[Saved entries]
------------------------

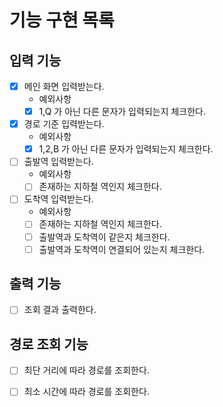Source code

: # 기능 구현 목록

## 입력 기능
- [x] 메인 화면 입력받는다.
  - 예외사항 
  - [x] 1,Q 가 아닌 다른 문자가 입력되는지 체크한다.
- [x] 경로 기준 입력받는다. 
  - 예외사항
  - [x] 1,2,B 가 아닌 다른 문자가 입력되는지 체크한다. 
- [ ] 출발역 입력받는다.
  - 예외사항
  - [ ] 존재하는 지하철 역인지 체크한다.
- [ ] 도착역 입력받는다.
  - 예외사항
  - [ ] 존재하는 지하철 역인지 체크한다. 
  - [ ] 출발역과 도착역이 같은지 체크한다. 
  - [ ] 출발역과 도착역이 연결되어 있는지 체크한다.

## 출력 기능
- [ ] 조회 결과 출력한다.

## 경로 조회 기능
- [ ] 최단 거리에 따라 경로를 조회한다.
- [ ] 최소 시간에 따라 경로를 조회한다.

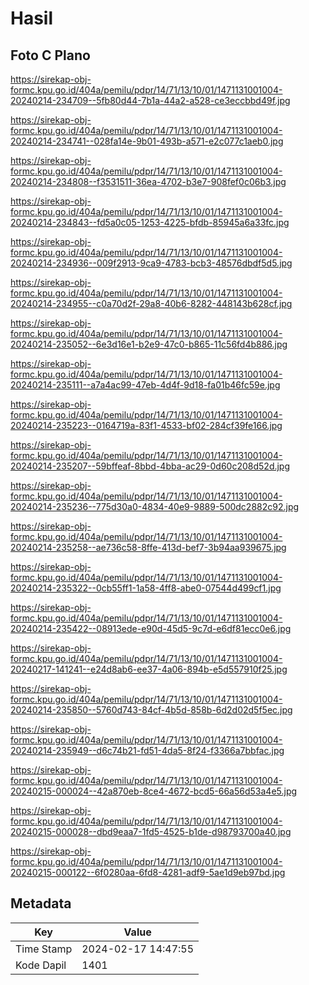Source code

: # Hasil

## Foto C Plano

https://sirekap-obj-formc.kpu.go.id/404a/pemilu/pdpr/14/71/13/10/01/1471131001004-20240214-234709--5fb80d44-7b1a-44a2-a528-ce3eccbbd49f.jpg

https://sirekap-obj-formc.kpu.go.id/404a/pemilu/pdpr/14/71/13/10/01/1471131001004-20240214-234741--028fa14e-9b01-493b-a571-e2c077c1aeb0.jpg

https://sirekap-obj-formc.kpu.go.id/404a/pemilu/pdpr/14/71/13/10/01/1471131001004-20240214-234808--f3531511-36ea-4702-b3e7-908fef0c06b3.jpg

https://sirekap-obj-formc.kpu.go.id/404a/pemilu/pdpr/14/71/13/10/01/1471131001004-20240214-234843--fd5a0c05-1253-4225-bfdb-85945a6a33fc.jpg

https://sirekap-obj-formc.kpu.go.id/404a/pemilu/pdpr/14/71/13/10/01/1471131001004-20240214-234936--009f2913-9ca9-4783-bcb3-48576dbdf5d5.jpg

https://sirekap-obj-formc.kpu.go.id/404a/pemilu/pdpr/14/71/13/10/01/1471131001004-20240214-234955--c0a70d2f-29a8-40b6-8282-448143b628cf.jpg

https://sirekap-obj-formc.kpu.go.id/404a/pemilu/pdpr/14/71/13/10/01/1471131001004-20240214-235052--6e3d16e1-b2e9-47c0-b865-11c56fd4b886.jpg

https://sirekap-obj-formc.kpu.go.id/404a/pemilu/pdpr/14/71/13/10/01/1471131001004-20240214-235111--a7a4ac99-47eb-4d4f-9d18-fa01b46fc59e.jpg

https://sirekap-obj-formc.kpu.go.id/404a/pemilu/pdpr/14/71/13/10/01/1471131001004-20240214-235223--0164719a-83f1-4533-bf02-284cf39fe166.jpg

https://sirekap-obj-formc.kpu.go.id/404a/pemilu/pdpr/14/71/13/10/01/1471131001004-20240214-235207--59bffeaf-8bbd-4bba-ac29-0d60c208d52d.jpg

https://sirekap-obj-formc.kpu.go.id/404a/pemilu/pdpr/14/71/13/10/01/1471131001004-20240214-235236--775d30a0-4834-40e9-9889-500dc2882c92.jpg

https://sirekap-obj-formc.kpu.go.id/404a/pemilu/pdpr/14/71/13/10/01/1471131001004-20240214-235258--ae736c58-8ffe-413d-bef7-3b94aa939675.jpg

https://sirekap-obj-formc.kpu.go.id/404a/pemilu/pdpr/14/71/13/10/01/1471131001004-20240214-235322--0cb55ff1-1a58-4ff8-abe0-07544d499cf1.jpg

https://sirekap-obj-formc.kpu.go.id/404a/pemilu/pdpr/14/71/13/10/01/1471131001004-20240214-235422--08913ede-e90d-45d5-9c7d-e6df81ecc0e6.jpg

https://sirekap-obj-formc.kpu.go.id/404a/pemilu/pdpr/14/71/13/10/01/1471131001004-20240217-141241--e24d8ab6-ee37-4a06-894b-e5d557910f25.jpg

https://sirekap-obj-formc.kpu.go.id/404a/pemilu/pdpr/14/71/13/10/01/1471131001004-20240214-235850--5760d743-84cf-4b5d-858b-6d2d02d5f5ec.jpg

https://sirekap-obj-formc.kpu.go.id/404a/pemilu/pdpr/14/71/13/10/01/1471131001004-20240214-235949--d6c74b21-fd51-4da5-8f24-f3366a7bbfac.jpg

https://sirekap-obj-formc.kpu.go.id/404a/pemilu/pdpr/14/71/13/10/01/1471131001004-20240215-000024--42a870eb-8ce4-4672-bcd5-66a56d53a4e5.jpg

https://sirekap-obj-formc.kpu.go.id/404a/pemilu/pdpr/14/71/13/10/01/1471131001004-20240215-000028--dbd9eaa7-1fd5-4525-b1de-d98793700a40.jpg

https://sirekap-obj-formc.kpu.go.id/404a/pemilu/pdpr/14/71/13/10/01/1471131001004-20240215-000122--6f0280aa-6fd8-4281-adf9-5ae1d9eb97bd.jpg


## Metadata

| Key        | Value               |
| ---------- | ------------------- |
| Time Stamp | 2024-02-17 14:47:55 |
| Kode Dapil | 1401                |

------------------------

◆ ACTION ITEM:
Except for pictures, copy the records above exactly.

◆ COMPLETED EXERCISE:
Source code

: # 기능 구현 목록

## 입력 기능
- [x] 메인 화면 입력받는다.
  - 예외사항 
  - [x] 1,Q 가 아닌 다른 문자가 입력되는지 체크한다.
- [x] 경로 기준 입력받는다. 
  - 예외사항
  - [x] 1,2,B 가 아닌 다른 문자가 입력되는지 체크한다. 
- [ ] 출발역 입력받는다.
  - 예외사항
  - [ ] 존재하는 지하철 역인지 체크한다.
- [ ] 도착역 입력받는다.
  - 예외사항
  - [ ] 존재하는 지하철 역인지 체크한다. 
  - [ ] 출발역과 도착역이 같은지 체크한다. 
  - [ ] 출발역과 도착역이 연결되어 있는지 체크한다.

## 출력 기능
- [ ] 조회 결과 출력한다.

## 경로 조회 기능
- [ ] 최단 거리에 따라 경로를 조회한다.
- [ ] 최소 시간에 따라 경로를 조회한다.

Source code

: # Hasil

## Foto C Plano

https://sirekap-obj-formc.kpu.go.id/404a/pemilu/pdpr/14/71/13/10/01/1471131001004-20240214-234709--5fb80d44-7b1a-44a2-a528-ce3eccbbd49f.jpg

https://sirekap-obj-formc.kpu.go.id/404a/pemilu/pdpr/14/71/13/10/01/1471131001004-20240214-234741--028fa14e-9b01-493b-a571-e2c077c1aeb0.jpg

https://sirekap-obj-formc.kpu.go.id/404a/pemilu/pdpr/14/71/13/10/01/1471131001004-20240214-234808--f3531511-36ea-4702-b3e7-908fef0c06b3.jpg

https://sirekap-obj-formc.kpu.go.id/404a/pemilu/pdpr/14/71/13/10/01/1471131001004-20240214-234843--fd5a0c05-1253-4225-bfdb-85945a6a33fc.jpg

https://sirekap-obj-formc.kpu.go.id/404a/pemilu/pdpr/14/71/13/10/01/1471131001004-20240214-234936--009f2913-9ca9-4783-bcb3-48576dbdf5d5.jpg

https://sirekap-obj-formc.kpu.go.id/404a/pemilu/pdpr/14/71/13/10/01/1471131001004-20240214-234955--c0a70d2f-29a8-40b6-8282-448143b628cf.jpg

https://sirekap-obj-formc.kpu.go.id/404a/pemilu/pdpr/14/71/13/10/01/1471131001004-20240214-235052--6e3d16e1-b2e9-47c0-b865-11c56fd4b886.jpg

https://sirekap-obj-formc.kpu.go.id/404a/pemilu/pdpr/14/71/13/10/01/1471131001004-20240214-235111--a7a4ac99-47eb-4d4f-9d18-fa01b46fc59e.jpg

https://sirekap-obj-formc.kpu.go.id/404a/pemilu/pdpr/14/71/13/10/01/1471131001004-20240214-235223--0164719a-83f1-4533-bf02-284cf39fe166.jpg

https://sirekap-obj-formc.kpu.go.id/404a/pemilu/pdpr/14/71/13/10/01/1471131001004-20240214-235207--59bffeaf-8bbd-4bba-ac29-0d60c208d52d.jpg

https://sirekap-obj-formc.kpu.go.id/404a/pemilu/pdpr/14/71/13/10/01/1471131001004-20240214-235236--775d30a0-4834-40e9-9889-500dc2882c92.jpg

https://sirekap-obj-formc.kpu.go.id/404a/pemilu/pdpr/14/71/13/10/01/1471131001004-20240214-235258--ae736c58-8ffe-413d-bef7-3b94aa939675.jpg

https://sirekap-obj-formc.kpu.go.id/404a/pemilu/pdpr/14/71/13/10/01/1471131001004-20240214-235322--0cb55ff1-1a58-4ff8-abe0-07544d499cf1.jpg

https://sirekap-obj-formc.kpu.go.id/404a/pemilu/pdpr/14/71/13/10/01/1471131001004-20240214-235422--08913ede-e90d-45d5-9c7d-e6df81ecc0e6.jpg

https://sirekap-obj-formc.kpu.go.id/404a/pemilu/pdpr/14/71/13/10/01/1471131001004-20240217-141241--e24d8ab6-ee37-4a06-894b-e5d557910f25.jpg

https://sirekap-obj-formc.kpu.go.id/404a/pemilu/pdpr/14/71/13/10/01/1471131001004-20240214-235850--5760d743-84cf-4b5d-858b-6d2d02d5f5ec.jpg

https://sirekap-obj-formc.kpu.go.id/404a/pemilu/pdpr/14/71/13/10/01/1471131001004-20240214-235949--d6c74b21-fd51-4da5-8f24-f3366a7bbfac.jpg

https://sirekap-obj-formc.kpu.go.id/404a/pemilu/pdpr/14/71/13/10/01/1471131001004-20240215-000024--42a870eb-8ce4-4672-bcd5-66a56d53a4e5.jpg

https://sirekap-obj-formc.kpu.go.id/404a/pemilu/pdpr/14/71/13/10/01/1471131001004-20240215-000028--dbd9eaa7-1fd5-4525-b1de-d98793700a40.jpg

https://sirekap-obj-formc.kpu.go.id/404a/pemilu/pdpr/14/71/13/10/01/1471131001004-20240215-000122--6f0280aa-6fd8-4281-adf9-5ae1d9eb97bd.jpg


## Metadata

| Key        | Value               |
| ---------- | ------------------- |
| Time Stamp | 2024-02-17 14:47:55 |
| Kode Dapil | 1401                |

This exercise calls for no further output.